Day three - Pinxton Wharf to Cromford
14 miles 0 locks
Whilst the the locks are behind you the drama of this route is set to increase. Its an early start to get you back to Ironville and round the Codnor Reservoir and then on the final mile to the eastern portal of the restored Butterley Tunnel. This tunnel is low and narrow and operates a one way system - west in the mornings and east in the afternoon. This tunnel collapsed in 1900 and remained unpassable for over a century before a third of its length was rebored and lined with concrete sleeve at a cost of £5m.
You will emerge form the tunnel blinking into the afternoon sun, and almost immediately find yourself looking down into the Amber valley. Initially the canal hugs the southern bank of the valley, rising higher and higer with the road and railway falling away below. Finally, just as the canal shelf becomes improbably narrow and steep, it takes a sharp right at Sawmills and leaps across to the northern side over the new aqueduct. You are now well into Derbyshire, and the nature of the villages has changed. The canal works its way through Bull Bridge following a route which is close to it's original but then carving a detour round a large industrial site before rejoining the original canal at Ambergate.

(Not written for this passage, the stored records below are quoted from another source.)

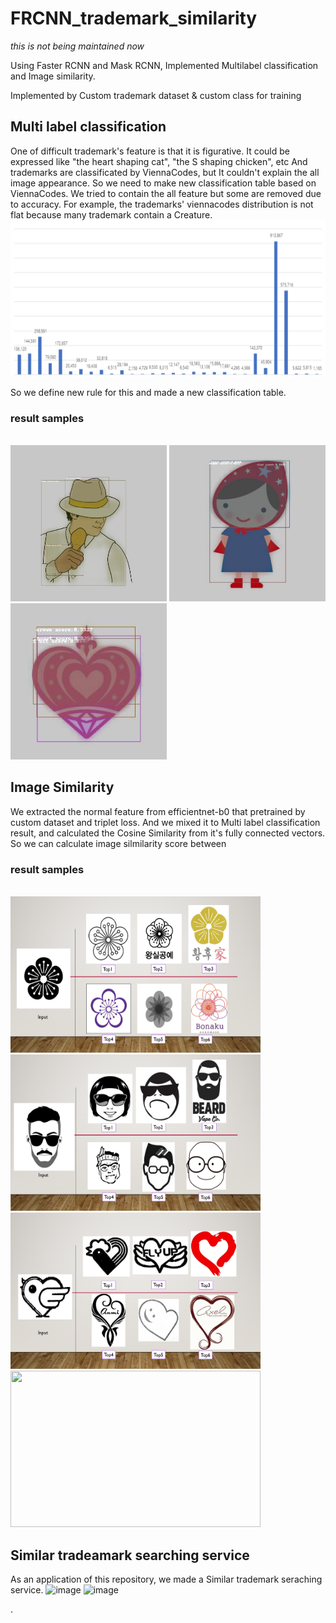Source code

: 






# FRCNN_trademark_similarity
*this is not being maintained now*

Using Faster RCNN and Mask RCNN, Implemented Multilabel classification and Image similarity.

Implemented by Custom trademark dataset & custom class for training

## Multi label classification
One of difficult trademark's feature is that it is figurative. It could be expressed like "the heart shaping cat", "the S shaping chicken", etc
And trademarks are classificated by ViennaCodes, but It couldn't explain the all image appearance.
So we need to make new classification table based on ViennaCodes.
We tried to contain the all feature but some are removed due to accuracy.
For example, the trademarks' viennacodes distribution is not flat because many trademark contain a Creature.
<img src="./images/dist.PNG" width="750px" height="250px" title="dist" alt="dist"></img>

So we define new rule for this and made a new classification table.

### result samples
<br><img src="./images/det1.jpg" width="250px" height="250px" title="det1" alt="det1"></img>
<img src="./images/det2.jpg" width="250px" height="250px" title="det2" alt="det2"></img>
<img src="./images/det3.jpg" width="250px" height="250px" title="det3" alt="det3"></img><br/>


## Image Similarity
We extracted the normal feature from efficientnet-b0 that pretrained by custom dataset and triplet loss.
And we mixed it to Multi label classification result, and calculated the Cosine Similarity from it's fully connected vectors.
So we can calculate image silmilarity score between 


### result samples
<br><img src="./images/sim1.PNG" width="400px" height="250px" title="sim1" alt="sim1"></img>
<img src="./images/sim2.PNG" width="400px" height="250px" title="sim2" alt="sim2"></img>
<img src="./images/sim3.PNG" width="400px" height="250px" title="sim3" alt="sim3"></img>
<img src="https://user-images.githubusercontent.com/32811724/142619840-5c51e3bb-9ec6-44ee-a3bc-63b35ebf0211.png" width="400px" height="250px"></img><br/>


## Similar tradeamark searching service
As an application of this repository, we made a Similar trademark seraching service.
![image](https://user-images.githubusercontent.com/32811724/142619590-b5fa63a2-6b15-4720-9d99-cbd15fddc3c7.png)
![image](https://user-images.githubusercontent.com/32811724/142619604-3c5aeaad-fa1d-4b18-b169-804314554c2e.png)


.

The canal is now narrow and shallow, similar to the wastern end of the Llangollen, and also prone to slippages which have plagued the canal since its construction. This is extreme contouring which is all the more amazing when you remember that the canal was built with a summit pound of 14 miles in such hilly country. The canal perches on the eastern side of the Amber Valley, with the River Derwent carving its majestic turns along the valley floor. This final run is along a wood lined route, with good moorings available beside the Derwent Hotel at Whatstandwell.
From here its is just four more miles to the terminus at Cromford, but not before the dramatic crossing of the Derwent on William Jessop's Wigwell aqueduct. If you are in luck, the pumping engine will be in operation, lifting 4 tons of water every twenty seconds, just as it has for the last years. Cromford Wharf is your final destination, with attractive moorings available which provide an excellent springboard for the Derbyshire attractions in the vicinity, including Matlock Bath.
This is a lovely spot and you can expect hot competition for a mooting near Arkwrights Mill. Spend a few days here and enjoy the sights and sounds for which Derbyshire is rightly famed.